There are plenty of honorable mention apps that I have tried over the years. The primary one being procreate*, which I still use a bunch. However while procreate packs a ton of power into it’s app I constantly switch out of it becasue their smudge brush does not ever work the way I want it to which then frustrates me. I also randomly go back to Paper (formerly paper 53 now of wetransfer), mostly out of nostalgia because for a long time it was the best watercolor brush I could find and was one of the first sketchbook apps prior to ipad pro that worked the way you wanted it to when sketching digially. I also want to get into basic animation for fun (I am no animator 🤣) and have toon squid downloaded and plan to try procreate dreams as well at some point.

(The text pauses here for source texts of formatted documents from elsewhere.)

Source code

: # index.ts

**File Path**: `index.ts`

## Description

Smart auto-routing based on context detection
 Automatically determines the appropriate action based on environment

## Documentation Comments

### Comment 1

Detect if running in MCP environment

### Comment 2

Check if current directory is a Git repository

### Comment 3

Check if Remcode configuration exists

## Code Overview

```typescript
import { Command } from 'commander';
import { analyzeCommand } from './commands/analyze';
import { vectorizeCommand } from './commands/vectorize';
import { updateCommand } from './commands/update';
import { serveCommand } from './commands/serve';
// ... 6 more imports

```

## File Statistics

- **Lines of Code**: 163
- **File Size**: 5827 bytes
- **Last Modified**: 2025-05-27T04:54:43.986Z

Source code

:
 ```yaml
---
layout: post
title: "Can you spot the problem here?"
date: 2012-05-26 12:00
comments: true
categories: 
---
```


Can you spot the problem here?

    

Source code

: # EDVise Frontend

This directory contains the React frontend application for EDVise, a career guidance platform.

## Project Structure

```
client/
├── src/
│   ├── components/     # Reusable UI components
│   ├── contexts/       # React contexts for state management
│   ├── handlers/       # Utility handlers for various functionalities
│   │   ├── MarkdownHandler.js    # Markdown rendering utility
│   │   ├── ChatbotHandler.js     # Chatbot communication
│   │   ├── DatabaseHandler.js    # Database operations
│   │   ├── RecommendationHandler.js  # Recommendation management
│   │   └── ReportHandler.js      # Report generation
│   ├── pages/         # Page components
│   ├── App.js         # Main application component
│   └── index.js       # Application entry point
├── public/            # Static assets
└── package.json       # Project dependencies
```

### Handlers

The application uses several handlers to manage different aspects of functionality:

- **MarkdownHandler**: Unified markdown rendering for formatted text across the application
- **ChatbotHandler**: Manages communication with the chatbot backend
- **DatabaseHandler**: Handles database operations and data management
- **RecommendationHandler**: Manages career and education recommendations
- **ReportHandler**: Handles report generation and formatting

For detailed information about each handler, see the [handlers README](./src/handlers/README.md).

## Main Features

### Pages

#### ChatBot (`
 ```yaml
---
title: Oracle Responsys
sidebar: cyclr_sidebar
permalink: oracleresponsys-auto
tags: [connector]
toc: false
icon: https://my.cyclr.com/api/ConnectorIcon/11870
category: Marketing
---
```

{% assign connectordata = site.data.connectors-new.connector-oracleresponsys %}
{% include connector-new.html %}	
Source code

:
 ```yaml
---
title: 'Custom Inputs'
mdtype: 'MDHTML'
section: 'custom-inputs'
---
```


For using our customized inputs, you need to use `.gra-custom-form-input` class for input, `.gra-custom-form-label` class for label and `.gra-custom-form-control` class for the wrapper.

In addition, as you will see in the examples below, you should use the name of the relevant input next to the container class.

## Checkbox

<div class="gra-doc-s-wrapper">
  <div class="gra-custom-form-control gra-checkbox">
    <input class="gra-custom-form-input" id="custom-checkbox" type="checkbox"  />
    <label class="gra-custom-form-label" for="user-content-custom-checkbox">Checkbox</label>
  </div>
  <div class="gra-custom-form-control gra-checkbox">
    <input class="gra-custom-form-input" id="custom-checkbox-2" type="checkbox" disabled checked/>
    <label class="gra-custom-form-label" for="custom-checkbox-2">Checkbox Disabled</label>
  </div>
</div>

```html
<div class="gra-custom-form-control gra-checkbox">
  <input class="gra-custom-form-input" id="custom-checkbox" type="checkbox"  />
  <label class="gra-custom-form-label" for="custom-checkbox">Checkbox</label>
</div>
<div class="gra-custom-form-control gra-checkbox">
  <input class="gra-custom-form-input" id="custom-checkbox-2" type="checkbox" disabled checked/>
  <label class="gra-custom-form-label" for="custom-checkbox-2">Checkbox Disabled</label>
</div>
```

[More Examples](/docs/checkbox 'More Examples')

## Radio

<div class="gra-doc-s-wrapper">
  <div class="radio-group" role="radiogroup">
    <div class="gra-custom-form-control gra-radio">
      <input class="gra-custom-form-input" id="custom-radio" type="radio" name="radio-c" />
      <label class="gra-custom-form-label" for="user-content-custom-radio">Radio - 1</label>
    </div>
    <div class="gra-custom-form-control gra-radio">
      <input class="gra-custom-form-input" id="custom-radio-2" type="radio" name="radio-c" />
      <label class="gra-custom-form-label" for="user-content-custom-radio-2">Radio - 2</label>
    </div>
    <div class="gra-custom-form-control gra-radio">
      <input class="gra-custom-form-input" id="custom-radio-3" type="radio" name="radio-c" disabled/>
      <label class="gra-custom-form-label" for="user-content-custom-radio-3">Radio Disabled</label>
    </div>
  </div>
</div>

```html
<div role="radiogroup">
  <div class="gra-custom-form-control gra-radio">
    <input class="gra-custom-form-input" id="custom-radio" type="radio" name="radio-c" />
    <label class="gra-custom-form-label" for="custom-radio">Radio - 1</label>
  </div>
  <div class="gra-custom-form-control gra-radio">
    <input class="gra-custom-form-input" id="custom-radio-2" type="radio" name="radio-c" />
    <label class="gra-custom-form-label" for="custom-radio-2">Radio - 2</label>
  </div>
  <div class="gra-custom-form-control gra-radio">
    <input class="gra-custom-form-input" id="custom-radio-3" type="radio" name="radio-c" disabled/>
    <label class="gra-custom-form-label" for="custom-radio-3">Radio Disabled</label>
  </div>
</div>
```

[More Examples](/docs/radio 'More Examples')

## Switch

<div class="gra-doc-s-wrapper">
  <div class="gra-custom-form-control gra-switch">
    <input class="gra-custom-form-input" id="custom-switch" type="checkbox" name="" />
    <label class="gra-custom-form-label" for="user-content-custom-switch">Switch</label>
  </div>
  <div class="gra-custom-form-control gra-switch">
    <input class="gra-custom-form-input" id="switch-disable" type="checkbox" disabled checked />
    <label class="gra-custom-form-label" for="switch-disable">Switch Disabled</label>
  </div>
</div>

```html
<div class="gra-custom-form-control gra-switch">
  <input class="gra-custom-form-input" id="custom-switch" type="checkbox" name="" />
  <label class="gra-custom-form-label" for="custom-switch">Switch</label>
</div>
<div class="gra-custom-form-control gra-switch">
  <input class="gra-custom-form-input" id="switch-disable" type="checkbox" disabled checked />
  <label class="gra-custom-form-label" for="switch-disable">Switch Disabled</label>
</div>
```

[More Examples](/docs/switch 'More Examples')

*Procreates stance on AI and the plethora of brushes are what keeps me around despite my furstrations with it at times see their statement at this link:
All the apps that I have pointed out are the main apps that I use pretty much all the time and I highly reccomend them to anyone who is willing to listen (ask my family their face constantly looks like this 🙄). Hopefully, they all serve me well, I have definitly seen my style develop as I have used them more and more over the years. Most of all I hope this helps people see what I am using when it comes to technology in the aid of artistic creation. I would love to hear what your favorites are so please comment or reply to share an app you think I should try.
A note for the future:
I am thinking that failing creatively is going to transition from here into skill developing projects going forward. I am hoping that we can use these art weeks when I am not talking about good news as a way to all develop our illustration skills together. I will still pop in with brain tangents when they seem relevant to share. Mostly though I want to continue to fail creatively and I firmly believe we don’t do that without trying to learn new skills. So…
Till next time keep failing creatively, and see you next week with some good news.
Thank you so much for joining me on my journey.